“Nosotros también tenemos una pérdida, sobre $ 100 millones, por el tema de la gratuidad”, confesó la semana pasada el rector de la Universidad de Magallanes (UMAG), Juan Oyarzo, quien explicó que mientras más altos son los aranceles de las carreras, mayor es el déficit que se produce en las universidades por el beneficio de la gratuidad.
De acuerdo con una publicación de El Mercurio, “según antecedentes del Mineduc, el año pasado, 15 de las 30 universidades que estaban adscritas en la política (gratuidad) presentaron una brecha financiera total de $ 21 mil millones, siendo la más afectada la Universidad Diego Portales ($ 4 mil millones)”.
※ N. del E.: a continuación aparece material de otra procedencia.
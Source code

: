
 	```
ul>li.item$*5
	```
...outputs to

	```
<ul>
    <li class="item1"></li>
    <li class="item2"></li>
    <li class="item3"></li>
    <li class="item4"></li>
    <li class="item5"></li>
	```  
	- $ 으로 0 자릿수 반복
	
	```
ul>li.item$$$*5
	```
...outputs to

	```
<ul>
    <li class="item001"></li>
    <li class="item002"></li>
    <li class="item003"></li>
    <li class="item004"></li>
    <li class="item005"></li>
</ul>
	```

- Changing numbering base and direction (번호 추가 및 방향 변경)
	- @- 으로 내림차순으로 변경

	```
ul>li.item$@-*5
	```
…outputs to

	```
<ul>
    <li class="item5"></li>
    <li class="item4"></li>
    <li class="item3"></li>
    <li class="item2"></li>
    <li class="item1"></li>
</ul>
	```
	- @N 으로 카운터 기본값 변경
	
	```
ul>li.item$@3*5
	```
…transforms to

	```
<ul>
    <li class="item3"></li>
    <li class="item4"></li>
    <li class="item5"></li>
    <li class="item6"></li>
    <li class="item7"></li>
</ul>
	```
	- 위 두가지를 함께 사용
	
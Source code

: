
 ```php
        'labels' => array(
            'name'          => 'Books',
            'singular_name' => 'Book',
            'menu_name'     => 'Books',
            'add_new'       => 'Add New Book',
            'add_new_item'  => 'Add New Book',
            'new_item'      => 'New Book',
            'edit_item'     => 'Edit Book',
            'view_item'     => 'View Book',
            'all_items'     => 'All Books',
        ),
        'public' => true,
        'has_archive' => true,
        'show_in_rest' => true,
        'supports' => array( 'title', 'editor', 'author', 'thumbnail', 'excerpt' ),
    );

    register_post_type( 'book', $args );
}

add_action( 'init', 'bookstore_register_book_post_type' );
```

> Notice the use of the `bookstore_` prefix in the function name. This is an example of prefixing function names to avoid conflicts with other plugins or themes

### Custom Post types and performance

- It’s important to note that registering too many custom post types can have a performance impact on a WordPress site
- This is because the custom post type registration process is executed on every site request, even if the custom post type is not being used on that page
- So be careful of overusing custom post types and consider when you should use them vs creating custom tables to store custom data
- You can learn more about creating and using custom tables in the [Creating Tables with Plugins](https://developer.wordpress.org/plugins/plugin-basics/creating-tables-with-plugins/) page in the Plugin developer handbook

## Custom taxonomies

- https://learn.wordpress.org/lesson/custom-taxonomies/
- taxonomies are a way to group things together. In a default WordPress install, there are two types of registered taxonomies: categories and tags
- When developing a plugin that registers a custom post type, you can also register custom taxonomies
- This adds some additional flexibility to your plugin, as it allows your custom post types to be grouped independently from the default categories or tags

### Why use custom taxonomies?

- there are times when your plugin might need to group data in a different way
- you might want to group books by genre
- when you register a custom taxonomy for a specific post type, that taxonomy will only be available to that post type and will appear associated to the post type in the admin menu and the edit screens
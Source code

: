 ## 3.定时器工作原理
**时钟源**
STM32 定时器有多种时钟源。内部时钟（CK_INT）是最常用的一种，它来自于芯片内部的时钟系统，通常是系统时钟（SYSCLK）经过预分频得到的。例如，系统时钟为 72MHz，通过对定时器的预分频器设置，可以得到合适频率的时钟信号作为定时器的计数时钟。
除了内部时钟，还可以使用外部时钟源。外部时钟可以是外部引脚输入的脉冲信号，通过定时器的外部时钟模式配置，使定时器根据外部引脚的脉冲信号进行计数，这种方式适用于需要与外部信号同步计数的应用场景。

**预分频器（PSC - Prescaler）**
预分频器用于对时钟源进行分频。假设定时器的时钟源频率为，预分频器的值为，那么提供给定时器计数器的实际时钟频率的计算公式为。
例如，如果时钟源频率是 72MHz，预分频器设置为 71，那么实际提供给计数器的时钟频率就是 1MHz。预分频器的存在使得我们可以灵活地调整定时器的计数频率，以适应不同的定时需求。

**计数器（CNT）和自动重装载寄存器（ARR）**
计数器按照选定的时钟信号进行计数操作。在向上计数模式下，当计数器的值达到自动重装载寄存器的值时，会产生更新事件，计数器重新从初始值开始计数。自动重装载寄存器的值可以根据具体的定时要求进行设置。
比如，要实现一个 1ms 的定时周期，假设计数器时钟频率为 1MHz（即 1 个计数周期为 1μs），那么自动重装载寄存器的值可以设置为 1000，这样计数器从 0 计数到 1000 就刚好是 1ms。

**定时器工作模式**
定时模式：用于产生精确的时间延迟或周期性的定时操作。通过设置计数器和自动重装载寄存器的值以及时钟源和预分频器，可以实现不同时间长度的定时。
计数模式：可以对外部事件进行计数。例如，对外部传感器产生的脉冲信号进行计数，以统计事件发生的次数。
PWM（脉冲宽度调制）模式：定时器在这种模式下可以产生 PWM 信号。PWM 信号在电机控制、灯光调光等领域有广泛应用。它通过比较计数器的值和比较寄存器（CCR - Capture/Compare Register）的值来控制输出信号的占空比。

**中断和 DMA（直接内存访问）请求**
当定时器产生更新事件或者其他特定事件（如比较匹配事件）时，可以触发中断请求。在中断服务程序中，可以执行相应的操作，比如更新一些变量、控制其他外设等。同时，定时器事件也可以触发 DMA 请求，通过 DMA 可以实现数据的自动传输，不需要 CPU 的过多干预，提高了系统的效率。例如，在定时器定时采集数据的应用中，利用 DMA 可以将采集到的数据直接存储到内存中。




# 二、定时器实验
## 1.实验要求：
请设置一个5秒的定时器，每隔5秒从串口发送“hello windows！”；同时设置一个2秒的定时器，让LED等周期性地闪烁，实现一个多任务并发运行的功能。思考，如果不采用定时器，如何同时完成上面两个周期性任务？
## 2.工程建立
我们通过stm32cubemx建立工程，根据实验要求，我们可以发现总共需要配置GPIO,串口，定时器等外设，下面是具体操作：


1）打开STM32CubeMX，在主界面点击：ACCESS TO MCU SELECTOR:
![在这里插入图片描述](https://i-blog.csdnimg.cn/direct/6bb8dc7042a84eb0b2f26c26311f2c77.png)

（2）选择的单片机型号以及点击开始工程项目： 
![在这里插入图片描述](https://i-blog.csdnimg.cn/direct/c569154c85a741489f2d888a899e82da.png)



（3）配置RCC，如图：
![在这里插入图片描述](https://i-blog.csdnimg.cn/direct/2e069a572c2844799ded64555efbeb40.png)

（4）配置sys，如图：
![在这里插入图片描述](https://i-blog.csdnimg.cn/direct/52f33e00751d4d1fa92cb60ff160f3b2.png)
Partiendo de esa base, la fundación sin fines de lucro Acción Educar proyectó la brecha financiera que ya presentaron 15 planteles universitarios, si la gratuidad pasa del 50 al 60 por ciento de los alumnos más vulnerables.
De acuerdo con el estudio, en el caso de la UMAG crecería de $ 227 millones a $ 269 millones cuando se incorporen el 2018 los 277 alumnos beneficiarios provenientes del sexto decil más vulnerable.
“No son nuestras cifras”
Consultada por los $ 227 millones de déficit por gratuidad que habría tenido la UMAG en 2016, según Acción Educar, la vicerrectora de Administración y Finanzas de esa universidad, Elizabeth Jeldres, manifestó que “esa es una cifra que inventaron ellos. No la hemos calculado nosotros”.
Jeldres agregó que “aún no hemos terminado de consolidar nuestros datos, porque hay alumnos que están en procesos de término, de matrículas y cambios. Entonces, esa información que aparece a veces en algunos medios es muy referencial. Por eso mismo, las universidades que integramos el Consorcio de Universidades del Estado de Chile (Cuech) estamos trabajando en levantar la información respecto de lo que significó el proceso de gratuidad el año 2016”.
La vicerrectora de Finanzas concluyó que “hablar de una proyección desde esa perspectiva y con los antecedentes que hay, es quizás todavía un poco inmaduro”.